We identified 239 newly diagnosed patients with DLBCL aged over 70 years from January 2012 to July 2020. The clinical characteristics are listed in Table 1. The median age at diagnosis was 75.4 years (range, 70–91 years), and the ratio of males to females was 1.5:1. Stage III/IV patients accounted for 59.8% and 27.2% had extranodal involvement at more than one site. There were 200 patients who with a classified subtypes using the Hans algorithm, 21.8% for the GCB subtype, 61.9% for the non-GCB subtype, and 16.3% of the patients remained with unknown subtype. According to the IPI score (Project TIN- HsLPF, 1993), 25.5% of the cases were evaluated as belonging to the high-risk group. Approximately 85.8% of patients had other diseases.

TABLE 1

TABLE 1. Clinical characteristics of 239 patients with DLBCL at diagnosis.

Treatment and Response

As presented in Table 2, 228 patients received initial treatment, including 91.6% receiveing chemotherapy, and 3.8% radiotherapy or surgery, while 4.6% of patients received no therapy.

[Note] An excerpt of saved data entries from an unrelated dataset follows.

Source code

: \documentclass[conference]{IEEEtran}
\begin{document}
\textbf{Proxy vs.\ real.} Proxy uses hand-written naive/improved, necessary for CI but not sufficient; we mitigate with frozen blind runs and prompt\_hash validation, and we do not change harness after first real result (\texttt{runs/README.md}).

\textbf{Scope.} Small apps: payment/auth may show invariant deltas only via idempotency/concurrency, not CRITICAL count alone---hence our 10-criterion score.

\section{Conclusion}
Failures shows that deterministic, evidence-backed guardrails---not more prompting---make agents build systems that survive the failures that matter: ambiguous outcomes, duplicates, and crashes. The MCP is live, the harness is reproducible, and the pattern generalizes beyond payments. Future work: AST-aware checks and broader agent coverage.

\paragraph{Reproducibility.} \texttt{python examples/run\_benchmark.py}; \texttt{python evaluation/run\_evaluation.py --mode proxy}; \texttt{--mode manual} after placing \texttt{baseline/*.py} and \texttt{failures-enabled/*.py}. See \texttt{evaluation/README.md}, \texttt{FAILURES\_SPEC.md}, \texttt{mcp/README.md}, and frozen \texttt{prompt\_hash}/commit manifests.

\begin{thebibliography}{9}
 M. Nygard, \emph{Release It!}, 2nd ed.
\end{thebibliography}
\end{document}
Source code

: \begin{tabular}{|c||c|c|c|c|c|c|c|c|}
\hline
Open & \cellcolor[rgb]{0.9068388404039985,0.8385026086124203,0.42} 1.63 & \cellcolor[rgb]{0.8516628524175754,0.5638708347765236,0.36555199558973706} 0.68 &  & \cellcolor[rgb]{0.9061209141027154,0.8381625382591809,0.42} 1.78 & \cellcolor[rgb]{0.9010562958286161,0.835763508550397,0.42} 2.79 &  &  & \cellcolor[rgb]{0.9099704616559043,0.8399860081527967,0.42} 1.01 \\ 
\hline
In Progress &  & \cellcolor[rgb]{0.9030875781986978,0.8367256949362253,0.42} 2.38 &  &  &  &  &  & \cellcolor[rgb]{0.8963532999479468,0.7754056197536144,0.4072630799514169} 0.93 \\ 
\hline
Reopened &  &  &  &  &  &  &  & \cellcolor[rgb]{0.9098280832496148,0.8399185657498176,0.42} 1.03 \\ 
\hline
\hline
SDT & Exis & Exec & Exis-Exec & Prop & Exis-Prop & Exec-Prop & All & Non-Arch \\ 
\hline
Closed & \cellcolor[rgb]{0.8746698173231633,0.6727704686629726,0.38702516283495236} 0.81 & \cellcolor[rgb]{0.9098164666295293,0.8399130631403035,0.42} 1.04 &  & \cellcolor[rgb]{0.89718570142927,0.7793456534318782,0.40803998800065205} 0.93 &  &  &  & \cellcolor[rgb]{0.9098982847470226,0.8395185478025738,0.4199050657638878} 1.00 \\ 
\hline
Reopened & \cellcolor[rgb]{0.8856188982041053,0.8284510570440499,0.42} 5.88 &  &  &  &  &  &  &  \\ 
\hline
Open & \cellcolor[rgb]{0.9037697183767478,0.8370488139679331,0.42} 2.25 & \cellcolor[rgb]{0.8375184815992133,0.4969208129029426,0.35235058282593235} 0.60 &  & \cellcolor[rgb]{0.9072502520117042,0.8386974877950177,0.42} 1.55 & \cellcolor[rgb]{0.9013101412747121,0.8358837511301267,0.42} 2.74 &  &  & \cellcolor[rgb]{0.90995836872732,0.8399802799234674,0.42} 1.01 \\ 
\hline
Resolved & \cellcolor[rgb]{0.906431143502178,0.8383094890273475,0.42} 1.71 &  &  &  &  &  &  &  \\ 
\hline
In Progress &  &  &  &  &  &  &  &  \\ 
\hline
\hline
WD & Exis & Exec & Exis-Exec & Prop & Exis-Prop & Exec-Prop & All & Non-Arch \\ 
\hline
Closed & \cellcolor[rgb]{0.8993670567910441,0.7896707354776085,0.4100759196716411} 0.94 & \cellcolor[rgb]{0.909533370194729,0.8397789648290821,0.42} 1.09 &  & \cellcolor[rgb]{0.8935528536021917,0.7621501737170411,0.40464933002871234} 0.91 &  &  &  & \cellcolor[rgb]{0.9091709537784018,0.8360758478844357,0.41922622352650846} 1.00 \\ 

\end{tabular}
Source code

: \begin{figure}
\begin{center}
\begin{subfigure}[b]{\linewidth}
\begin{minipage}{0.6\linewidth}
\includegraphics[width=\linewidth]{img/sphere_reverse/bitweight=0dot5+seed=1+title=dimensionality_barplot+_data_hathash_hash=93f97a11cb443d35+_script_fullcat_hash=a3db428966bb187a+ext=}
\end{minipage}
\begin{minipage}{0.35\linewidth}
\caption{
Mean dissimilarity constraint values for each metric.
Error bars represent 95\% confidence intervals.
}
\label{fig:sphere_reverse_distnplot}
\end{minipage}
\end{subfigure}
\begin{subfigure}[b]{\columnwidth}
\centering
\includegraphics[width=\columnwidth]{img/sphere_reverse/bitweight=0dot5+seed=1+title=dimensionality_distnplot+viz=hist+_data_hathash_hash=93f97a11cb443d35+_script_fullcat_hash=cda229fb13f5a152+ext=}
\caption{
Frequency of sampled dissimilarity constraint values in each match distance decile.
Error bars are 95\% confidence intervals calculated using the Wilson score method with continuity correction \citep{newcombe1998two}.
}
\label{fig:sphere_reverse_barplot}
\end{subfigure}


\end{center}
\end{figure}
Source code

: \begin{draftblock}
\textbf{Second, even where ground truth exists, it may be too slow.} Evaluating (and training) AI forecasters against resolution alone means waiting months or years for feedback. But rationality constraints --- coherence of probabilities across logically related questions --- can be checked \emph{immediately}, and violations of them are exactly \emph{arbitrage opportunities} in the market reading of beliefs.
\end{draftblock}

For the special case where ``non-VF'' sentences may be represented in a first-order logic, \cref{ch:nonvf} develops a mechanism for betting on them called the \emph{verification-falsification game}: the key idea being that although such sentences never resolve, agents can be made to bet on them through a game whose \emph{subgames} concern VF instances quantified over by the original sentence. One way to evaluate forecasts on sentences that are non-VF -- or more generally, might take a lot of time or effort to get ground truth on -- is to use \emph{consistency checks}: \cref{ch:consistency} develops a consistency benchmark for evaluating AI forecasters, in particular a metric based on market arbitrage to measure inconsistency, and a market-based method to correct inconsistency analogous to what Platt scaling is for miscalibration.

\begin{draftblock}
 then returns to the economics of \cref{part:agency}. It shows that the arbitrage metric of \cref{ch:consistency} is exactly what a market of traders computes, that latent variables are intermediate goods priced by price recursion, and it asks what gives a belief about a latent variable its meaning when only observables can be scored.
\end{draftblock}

In total, there were 219 patients received chemotherapy alone or with rituximab (Table 3); 1,029 total treatment cycles were administered and the median number of cycles for each patient was 4.7 (range, 1-6 cycles). The most common chemotherapy regimen applied was CHOP (cyclophosphamide, doxorubicin, vincristine, prednisone), accounting for 84.5%, and other regimens including CVP (cyclophosphamide, vincristine, prednisone), BR (bendamustine, rituximab), oral etoposide or cyclophosphamide. Rituximab was not administered in 28.8% of the patients. A reduction in chemotherapy dose occurred in more patients over 80 years than those aged 70–79 years (45.1% vs. 20.1%, p < 0.001).

TABLE 2

TABLE 2. Initial treatment regimens of patients with DLBCL (n=239).

TABLE 3

TABLE 3. Chemotherapy regimens adopted in patients with DLBCL (n=219).

Survival Outcomes

With a median follow-up of 50 months (range, 1–102 months), the median PFS and OS were 42.1 and 96.4 months, respectively (Figure 1). The 2-year PFS and OS rates of the entire cohort were 53.0% (95% CI: 46.5–59.5%) and 65.5% (95% CI: 59.4–71.2%), respectively (Figure 1). The estimated 5-year PFS and OS rates were 44.7% (95% CI: 38.0–51.4%) and 56.1% (95% CI: 49.4–62.8%), respectively (Figure 1). Between patients younger and older than 80 years, the 2-year PFS and OS rates did not show any significant differences (data not shown): 54.5% (2-year PFS rate, 95% CI: 47.4–61.6%) and 68.0% (2-year OS rate, 95% CI: 61.5–74.5%) in the younger group; and 45.3% (2-year PFS rate, 95% CI: 29.4–61.2%) and 52.9% (2-year OS rate, 95% CI: 37.0–68.8%) in the older group, respectively.

FIGURE 1

FIGURE 1. Kaplan-Meier survival curve of progression-free survival (PFS) and overall survival (OS) of 239 DLBCL patients. The 2-year PFS and 2-year OS rates were 53.0% and 65.5%, the estimated 5-year PFS and OS rates were 44.7% and 56.1%, respectively; the median PFS and median OS were 42.1 and 96.4 months, respectively.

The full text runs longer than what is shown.